What the task asks →
After locating the line that contains "As default, all" in the records below, write out exactly that line and each line after it through the one that contains "where \verb|(MODELNAME)| is", and nothing else.

[Data entries]
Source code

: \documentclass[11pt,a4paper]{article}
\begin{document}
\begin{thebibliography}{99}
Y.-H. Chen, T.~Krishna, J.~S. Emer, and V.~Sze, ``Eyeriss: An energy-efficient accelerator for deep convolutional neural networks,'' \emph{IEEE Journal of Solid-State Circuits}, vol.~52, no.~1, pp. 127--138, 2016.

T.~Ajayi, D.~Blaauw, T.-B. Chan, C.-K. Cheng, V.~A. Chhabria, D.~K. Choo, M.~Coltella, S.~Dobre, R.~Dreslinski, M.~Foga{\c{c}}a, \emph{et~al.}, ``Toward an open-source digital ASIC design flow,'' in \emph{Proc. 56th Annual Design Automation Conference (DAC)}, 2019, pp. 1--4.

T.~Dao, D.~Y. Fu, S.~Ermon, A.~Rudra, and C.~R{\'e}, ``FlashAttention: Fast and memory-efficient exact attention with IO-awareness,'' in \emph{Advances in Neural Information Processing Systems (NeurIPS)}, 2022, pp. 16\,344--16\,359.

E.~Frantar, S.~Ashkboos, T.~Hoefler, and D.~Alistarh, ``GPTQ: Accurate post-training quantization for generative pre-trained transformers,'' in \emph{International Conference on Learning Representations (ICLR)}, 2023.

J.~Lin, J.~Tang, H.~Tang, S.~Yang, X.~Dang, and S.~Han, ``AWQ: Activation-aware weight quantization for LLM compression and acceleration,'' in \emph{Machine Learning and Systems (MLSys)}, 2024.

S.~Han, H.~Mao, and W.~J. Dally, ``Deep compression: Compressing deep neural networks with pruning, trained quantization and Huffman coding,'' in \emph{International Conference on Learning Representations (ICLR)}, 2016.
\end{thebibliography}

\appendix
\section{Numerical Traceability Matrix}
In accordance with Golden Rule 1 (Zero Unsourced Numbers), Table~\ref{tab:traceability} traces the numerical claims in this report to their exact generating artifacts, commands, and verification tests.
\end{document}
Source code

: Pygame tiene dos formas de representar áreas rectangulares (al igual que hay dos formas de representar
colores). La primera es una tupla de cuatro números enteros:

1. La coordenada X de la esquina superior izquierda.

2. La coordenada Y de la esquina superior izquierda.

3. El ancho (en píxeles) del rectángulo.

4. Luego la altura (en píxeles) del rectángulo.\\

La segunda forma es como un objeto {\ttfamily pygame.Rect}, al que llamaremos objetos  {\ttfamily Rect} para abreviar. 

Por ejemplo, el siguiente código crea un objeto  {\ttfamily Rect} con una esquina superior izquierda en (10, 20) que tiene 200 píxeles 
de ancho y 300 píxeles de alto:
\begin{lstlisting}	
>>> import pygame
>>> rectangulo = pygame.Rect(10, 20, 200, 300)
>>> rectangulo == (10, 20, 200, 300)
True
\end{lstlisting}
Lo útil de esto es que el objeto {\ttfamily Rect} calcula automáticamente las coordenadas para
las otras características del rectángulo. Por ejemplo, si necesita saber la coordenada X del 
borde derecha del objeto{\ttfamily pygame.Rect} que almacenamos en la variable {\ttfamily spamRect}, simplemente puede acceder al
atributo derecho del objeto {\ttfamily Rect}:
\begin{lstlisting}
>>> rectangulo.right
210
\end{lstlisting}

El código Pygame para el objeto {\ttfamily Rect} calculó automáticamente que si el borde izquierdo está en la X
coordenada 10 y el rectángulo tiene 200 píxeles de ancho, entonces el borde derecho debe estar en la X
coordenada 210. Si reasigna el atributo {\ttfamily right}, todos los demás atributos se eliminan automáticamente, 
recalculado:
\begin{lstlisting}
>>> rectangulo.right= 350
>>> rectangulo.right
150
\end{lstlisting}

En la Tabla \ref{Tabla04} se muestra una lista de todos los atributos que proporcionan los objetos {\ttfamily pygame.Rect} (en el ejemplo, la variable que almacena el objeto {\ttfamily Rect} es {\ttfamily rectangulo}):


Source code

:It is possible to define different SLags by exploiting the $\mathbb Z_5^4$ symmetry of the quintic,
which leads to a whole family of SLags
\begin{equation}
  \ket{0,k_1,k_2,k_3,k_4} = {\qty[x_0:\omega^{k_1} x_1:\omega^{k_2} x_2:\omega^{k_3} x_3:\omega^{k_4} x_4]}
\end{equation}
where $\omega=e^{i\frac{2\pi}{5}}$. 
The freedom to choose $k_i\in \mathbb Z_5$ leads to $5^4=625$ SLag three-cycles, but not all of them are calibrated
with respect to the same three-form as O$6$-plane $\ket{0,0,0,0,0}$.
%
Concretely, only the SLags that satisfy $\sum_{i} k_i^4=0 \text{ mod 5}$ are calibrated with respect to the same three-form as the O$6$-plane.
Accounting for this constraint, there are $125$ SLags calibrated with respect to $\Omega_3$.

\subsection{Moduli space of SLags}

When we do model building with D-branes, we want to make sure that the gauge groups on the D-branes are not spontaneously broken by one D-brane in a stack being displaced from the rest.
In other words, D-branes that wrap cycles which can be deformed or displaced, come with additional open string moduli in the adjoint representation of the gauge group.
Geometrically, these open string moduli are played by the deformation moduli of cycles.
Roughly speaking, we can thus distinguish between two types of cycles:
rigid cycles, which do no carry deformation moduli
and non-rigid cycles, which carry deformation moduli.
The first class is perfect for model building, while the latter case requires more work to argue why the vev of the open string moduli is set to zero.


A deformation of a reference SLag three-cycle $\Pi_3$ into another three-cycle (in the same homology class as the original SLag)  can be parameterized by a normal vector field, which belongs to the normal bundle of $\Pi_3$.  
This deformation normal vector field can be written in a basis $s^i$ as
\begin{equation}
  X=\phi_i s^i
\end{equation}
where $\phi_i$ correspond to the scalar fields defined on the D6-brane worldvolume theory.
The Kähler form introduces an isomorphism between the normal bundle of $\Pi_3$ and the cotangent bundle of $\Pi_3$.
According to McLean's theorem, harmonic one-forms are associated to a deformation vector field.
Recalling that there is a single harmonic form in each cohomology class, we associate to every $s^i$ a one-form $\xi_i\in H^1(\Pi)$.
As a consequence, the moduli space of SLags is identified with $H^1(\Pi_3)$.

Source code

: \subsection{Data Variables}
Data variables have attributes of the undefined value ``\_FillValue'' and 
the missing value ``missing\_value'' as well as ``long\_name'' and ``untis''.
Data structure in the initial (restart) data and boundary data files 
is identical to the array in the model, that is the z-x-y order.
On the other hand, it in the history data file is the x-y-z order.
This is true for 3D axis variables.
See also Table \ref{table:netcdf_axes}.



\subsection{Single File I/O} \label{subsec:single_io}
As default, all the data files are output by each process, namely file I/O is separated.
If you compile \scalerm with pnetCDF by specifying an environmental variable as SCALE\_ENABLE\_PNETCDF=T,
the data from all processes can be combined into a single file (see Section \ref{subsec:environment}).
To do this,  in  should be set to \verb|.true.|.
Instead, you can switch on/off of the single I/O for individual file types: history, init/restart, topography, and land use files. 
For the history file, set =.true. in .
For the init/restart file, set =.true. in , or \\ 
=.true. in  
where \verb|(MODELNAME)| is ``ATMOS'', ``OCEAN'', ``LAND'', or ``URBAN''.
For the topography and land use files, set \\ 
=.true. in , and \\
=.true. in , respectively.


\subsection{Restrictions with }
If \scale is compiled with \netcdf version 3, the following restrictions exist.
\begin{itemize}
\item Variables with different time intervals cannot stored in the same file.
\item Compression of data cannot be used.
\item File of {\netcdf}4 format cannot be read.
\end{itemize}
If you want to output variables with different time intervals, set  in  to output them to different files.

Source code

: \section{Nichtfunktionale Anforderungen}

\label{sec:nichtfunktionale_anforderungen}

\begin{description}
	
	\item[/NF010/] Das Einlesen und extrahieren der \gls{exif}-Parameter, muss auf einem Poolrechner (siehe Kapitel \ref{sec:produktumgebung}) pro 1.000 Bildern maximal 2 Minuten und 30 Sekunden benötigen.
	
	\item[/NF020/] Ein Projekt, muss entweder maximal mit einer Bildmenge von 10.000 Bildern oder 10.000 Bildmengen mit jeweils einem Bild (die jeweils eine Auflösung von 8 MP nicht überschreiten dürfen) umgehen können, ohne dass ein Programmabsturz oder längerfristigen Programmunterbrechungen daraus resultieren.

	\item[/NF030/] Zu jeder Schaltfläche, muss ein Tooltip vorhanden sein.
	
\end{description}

Problem solution →
As default, all the data files are output by each process, namely file I/O is separated.
If you compile \scalerm with pnetCDF by specifying an environmental variable as SCALE\_ENABLE\_PNETCDF=T,
the data from all processes can be combined into a single file (see Section \ref{subsec:environment}).
To do this,  in  should be set to \verb|.true.|.
Instead, you can switch on/off of the single I/O for individual file types: history, init/restart, topography, and land use files. 
For the history file, set =.true. in .
For the init/restart file, set =.true. in , or \\ 
=.true. in  
where \verb|(MODELNAME)| is ``ATMOS'', ``OCEAN'', ``LAND'', or ``URBAN''.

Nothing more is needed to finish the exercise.